* **Exercise description**: Read through the data, and wherever a line holds the word "used", write that line out.

* **Provided material**:
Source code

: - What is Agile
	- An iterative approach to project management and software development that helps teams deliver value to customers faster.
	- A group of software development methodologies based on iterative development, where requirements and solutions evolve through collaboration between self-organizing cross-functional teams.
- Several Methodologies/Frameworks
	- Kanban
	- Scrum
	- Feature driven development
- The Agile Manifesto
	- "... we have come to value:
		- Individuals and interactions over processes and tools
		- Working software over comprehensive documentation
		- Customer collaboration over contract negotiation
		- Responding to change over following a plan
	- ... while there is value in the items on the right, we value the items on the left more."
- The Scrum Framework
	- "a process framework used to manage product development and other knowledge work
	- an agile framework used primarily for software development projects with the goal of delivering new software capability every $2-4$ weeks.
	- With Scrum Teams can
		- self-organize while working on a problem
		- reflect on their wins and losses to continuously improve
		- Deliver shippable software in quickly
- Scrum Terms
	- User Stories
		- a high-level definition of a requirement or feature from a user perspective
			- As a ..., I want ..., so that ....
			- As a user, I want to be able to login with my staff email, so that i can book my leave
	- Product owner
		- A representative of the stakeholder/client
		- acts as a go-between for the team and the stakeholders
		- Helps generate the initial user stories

* **The answer**:
	- "a process framework used to manage product development and other knowledge work
	- an agile framework used primarily for software development projects with the goal of delivering new software capability every $2-4$ weeks.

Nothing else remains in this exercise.